Once you have read the data below, write it all out exactly.

[[ Extracted data, beginning ]]

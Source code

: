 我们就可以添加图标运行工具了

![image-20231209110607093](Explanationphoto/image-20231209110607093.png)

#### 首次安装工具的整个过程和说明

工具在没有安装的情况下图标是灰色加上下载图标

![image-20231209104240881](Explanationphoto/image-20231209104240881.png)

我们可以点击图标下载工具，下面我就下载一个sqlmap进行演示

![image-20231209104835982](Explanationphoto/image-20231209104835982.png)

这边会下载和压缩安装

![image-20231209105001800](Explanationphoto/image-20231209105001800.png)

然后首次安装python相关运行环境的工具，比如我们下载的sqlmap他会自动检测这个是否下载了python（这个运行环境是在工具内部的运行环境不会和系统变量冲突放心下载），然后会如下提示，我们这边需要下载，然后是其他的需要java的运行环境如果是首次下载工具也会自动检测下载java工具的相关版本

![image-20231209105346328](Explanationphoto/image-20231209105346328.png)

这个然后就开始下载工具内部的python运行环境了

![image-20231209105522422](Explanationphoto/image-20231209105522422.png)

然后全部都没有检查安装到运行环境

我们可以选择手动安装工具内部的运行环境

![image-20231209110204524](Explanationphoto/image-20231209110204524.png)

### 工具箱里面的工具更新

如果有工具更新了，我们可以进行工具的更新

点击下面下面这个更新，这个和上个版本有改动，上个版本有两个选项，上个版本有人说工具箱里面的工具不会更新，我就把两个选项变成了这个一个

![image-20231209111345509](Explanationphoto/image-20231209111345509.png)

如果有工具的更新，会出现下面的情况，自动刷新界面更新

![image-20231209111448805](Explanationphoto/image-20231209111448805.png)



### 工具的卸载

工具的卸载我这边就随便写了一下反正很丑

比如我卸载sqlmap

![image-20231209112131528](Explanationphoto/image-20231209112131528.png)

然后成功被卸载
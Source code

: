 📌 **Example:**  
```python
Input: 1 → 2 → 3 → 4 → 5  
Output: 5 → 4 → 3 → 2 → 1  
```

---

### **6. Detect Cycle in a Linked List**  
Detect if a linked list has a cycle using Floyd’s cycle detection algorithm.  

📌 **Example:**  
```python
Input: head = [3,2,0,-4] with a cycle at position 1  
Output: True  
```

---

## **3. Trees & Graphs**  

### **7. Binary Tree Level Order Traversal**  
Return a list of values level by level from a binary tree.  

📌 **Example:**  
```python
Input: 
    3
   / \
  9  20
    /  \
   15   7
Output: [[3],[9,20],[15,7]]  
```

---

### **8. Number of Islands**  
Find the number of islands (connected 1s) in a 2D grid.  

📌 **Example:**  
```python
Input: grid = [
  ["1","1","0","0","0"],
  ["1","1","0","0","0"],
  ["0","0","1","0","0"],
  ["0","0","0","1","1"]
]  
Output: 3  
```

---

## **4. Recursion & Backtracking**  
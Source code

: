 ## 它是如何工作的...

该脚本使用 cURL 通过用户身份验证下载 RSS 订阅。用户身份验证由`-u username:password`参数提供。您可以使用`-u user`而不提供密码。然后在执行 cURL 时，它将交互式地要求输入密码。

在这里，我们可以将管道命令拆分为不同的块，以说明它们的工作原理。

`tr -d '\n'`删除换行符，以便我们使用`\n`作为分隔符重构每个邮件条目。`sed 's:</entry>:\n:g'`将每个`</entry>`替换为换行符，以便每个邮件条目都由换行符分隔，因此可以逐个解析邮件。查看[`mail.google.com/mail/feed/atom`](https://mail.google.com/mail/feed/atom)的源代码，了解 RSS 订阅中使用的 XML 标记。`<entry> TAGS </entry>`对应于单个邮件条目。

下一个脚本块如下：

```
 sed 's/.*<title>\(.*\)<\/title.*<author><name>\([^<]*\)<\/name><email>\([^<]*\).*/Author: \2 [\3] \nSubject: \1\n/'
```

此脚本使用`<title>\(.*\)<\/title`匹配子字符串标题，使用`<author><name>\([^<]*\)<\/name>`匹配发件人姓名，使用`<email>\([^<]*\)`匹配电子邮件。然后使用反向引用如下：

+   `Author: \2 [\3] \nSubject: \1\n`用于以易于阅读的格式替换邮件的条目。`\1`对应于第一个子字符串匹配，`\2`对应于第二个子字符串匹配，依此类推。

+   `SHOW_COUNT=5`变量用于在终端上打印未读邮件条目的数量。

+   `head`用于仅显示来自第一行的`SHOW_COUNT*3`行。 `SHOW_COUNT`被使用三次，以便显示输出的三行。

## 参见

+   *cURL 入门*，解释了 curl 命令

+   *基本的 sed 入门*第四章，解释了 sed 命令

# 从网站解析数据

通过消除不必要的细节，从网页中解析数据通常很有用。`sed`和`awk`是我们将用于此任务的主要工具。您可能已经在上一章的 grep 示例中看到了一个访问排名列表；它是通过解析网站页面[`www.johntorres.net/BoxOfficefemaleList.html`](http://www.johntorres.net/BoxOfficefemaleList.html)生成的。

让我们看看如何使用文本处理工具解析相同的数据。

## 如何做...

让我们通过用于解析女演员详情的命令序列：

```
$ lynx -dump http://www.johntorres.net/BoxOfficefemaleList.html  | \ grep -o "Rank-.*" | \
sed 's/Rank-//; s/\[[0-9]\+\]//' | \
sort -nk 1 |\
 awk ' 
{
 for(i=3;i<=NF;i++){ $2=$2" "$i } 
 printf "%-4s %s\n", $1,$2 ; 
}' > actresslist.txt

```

[[ Extracted data, end ]]

Answer to this exercise |
Source code

: 我们就可以添加图标运行工具了

![image-20231209110607093](Explanationphoto/image-20231209110607093.png)

#### 首次安装工具的整个过程和说明

工具在没有安装的情况下图标是灰色加上下载图标

![image-20231209104240881](Explanationphoto/image-20231209104240881.png)

我们可以点击图标下载工具，下面我就下载一个sqlmap进行演示

![image-20231209104835982](Explanationphoto/image-20231209104835982.png)

这边会下载和压缩安装

![image-20231209105001800](Explanationphoto/image-20231209105001800.png)

然后首次安装python相关运行环境的工具，比如我们下载的sqlmap他会自动检测这个是否下载了python（这个运行环境是在工具内部的运行环境不会和系统变量冲突放心下载），然后会如下提示，我们这边需要下载，然后是其他的需要java的运行环境如果是首次下载工具也会自动检测下载java工具的相关版本

![image-20231209105346328](Explanationphoto/image-20231209105346328.png)

这个然后就开始下载工具内部的python运行环境了

![image-20231209105522422](Explanationphoto/image-20231209105522422.png)

然后全部都没有检查安装到运行环境

我们可以选择手动安装工具内部的运行环境

![image-20231209110204524](Explanationphoto/image-20231209110204524.png)

### 工具箱里面的工具更新

如果有工具更新了，我们可以进行工具的更新

点击下面下面这个更新，这个和上个版本有改动，上个版本有两个选项，上个版本有人说工具箱里面的工具不会更新，我就把两个选项变成了这个一个

![image-20231209111345509](Explanationphoto/image-20231209111345509.png)

如果有工具的更新，会出现下面的情况，自动刷新界面更新

![image-20231209111448805](Explanationphoto/image-20231209111448805.png)



### 工具的卸载

工具的卸载我这边就随便写了一下反正很丑

比如我卸载sqlmap

![image-20231209112131528](Explanationphoto/image-20231209112131528.png)

然后成功被卸载
Source code

: 📌 **Example:**  
```python
Input: 1 → 2 → 3 → 4 → 5  
Output: 5 → 4 → 3 → 2 → 1  
```

---

### **6. Detect Cycle in a Linked List**  
Detect if a linked list has a cycle using Floyd’s cycle detection algorithm.  

📌 **Example:**  
```python
Input: head = [3,2,0,-4] with a cycle at position 1  
Output: True  
```

---

## **3. Trees & Graphs**  

### **7. Binary Tree Level Order Traversal**  
Return a list of values level by level from a binary tree.  

📌 **Example:**  
```python
Input: 
    3
   / \
  9  20
    /  \
   15   7
Output: [[3],[9,20],[15,7]]  
```

---

### **8. Number of Islands**  
Find the number of islands (connected 1s) in a 2D grid.  

📌 **Example:**  
```python
Input: grid = [
  ["1","1","0","0","0"],
  ["1","1","0","0","0"],
  ["0","0","1","0","0"],
  ["0","0","0","1","1"]
]  
Output: 3  
```

---

## **4. Recursion & Backtracking**  
Source code

: ## 它是如何工作的...

该脚本使用 cURL 通过用户身份验证下载 RSS 订阅。用户身份验证由`-u username:password`参数提供。您可以使用`-u user`而不提供密码。然后在执行 cURL 时，它将交互式地要求输入密码。

在这里，我们可以将管道命令拆分为不同的块，以说明它们的工作原理。

`tr -d '\n'`删除换行符，以便我们使用`\n`作为分隔符重构每个邮件条目。`sed 's:</entry>:\n:g'`将每个`</entry>`替换为换行符，以便每个邮件条目都由换行符分隔，因此可以逐个解析邮件。查看[`mail.google.com/mail/feed/atom`](https://mail.google.com/mail/feed/atom)的源代码，了解 RSS 订阅中使用的 XML 标记。`<entry> TAGS </entry>`对应于单个邮件条目。

下一个脚本块如下：

```
 sed 's/.*<title>\(.*\)<\/title.*<author><name>\([^<]*\)<\/name><email>\([^<]*\).*/Author: \2 [\3] \nSubject: \1\n/'
```

此脚本使用`<title>\(.*\)<\/title`匹配子字符串标题，使用`<author><name>\([^<]*\)<\/name>`匹配发件人姓名，使用`<email>\([^<]*\)`匹配电子邮件。然后使用反向引用如下：

+   `Author: \2 [\3] \nSubject: \1\n`用于以易于阅读的格式替换邮件的条目。`\1`对应于第一个子字符串匹配，`\2`对应于第二个子字符串匹配，依此类推。

+   `SHOW_COUNT=5`变量用于在终端上打印未读邮件条目的数量。

+   `head`用于仅显示来自第一行的`SHOW_COUNT*3`行。 `SHOW_COUNT`被使用三次，以便显示输出的三行。

## 参见

+   *cURL 入门*，解释了 curl 命令

+   *基本的 sed 入门*第四章，解释了 sed 命令

# 从网站解析数据

通过消除不必要的细节，从网页中解析数据通常很有用。`sed`和`awk`是我们将用于此任务的主要工具。您可能已经在上一章的 grep 示例中看到了一个访问排名列表；它是通过解析网站页面[`www.johntorres.net/BoxOfficefemaleList.html`](http://www.johntorres.net/BoxOfficefemaleList.html)生成的。

让我们看看如何使用文本处理工具解析相同的数据。

## 如何做...

让我们通过用于解析女演员详情的命令序列：

```
$ lynx -dump http://www.johntorres.net/BoxOfficefemaleList.html  | \ grep -o "Rank-.*" | \
sed 's/Rank-//; s/\[[0-9]\+\]//' | \
sort -nk 1 |\
 awk ' 
{
 for(i=3;i<=NF;i++){ $2=$2" "$i } 
 printf "%-4s %s\n", $1,$2 ; 
}' > actresslist.txt

```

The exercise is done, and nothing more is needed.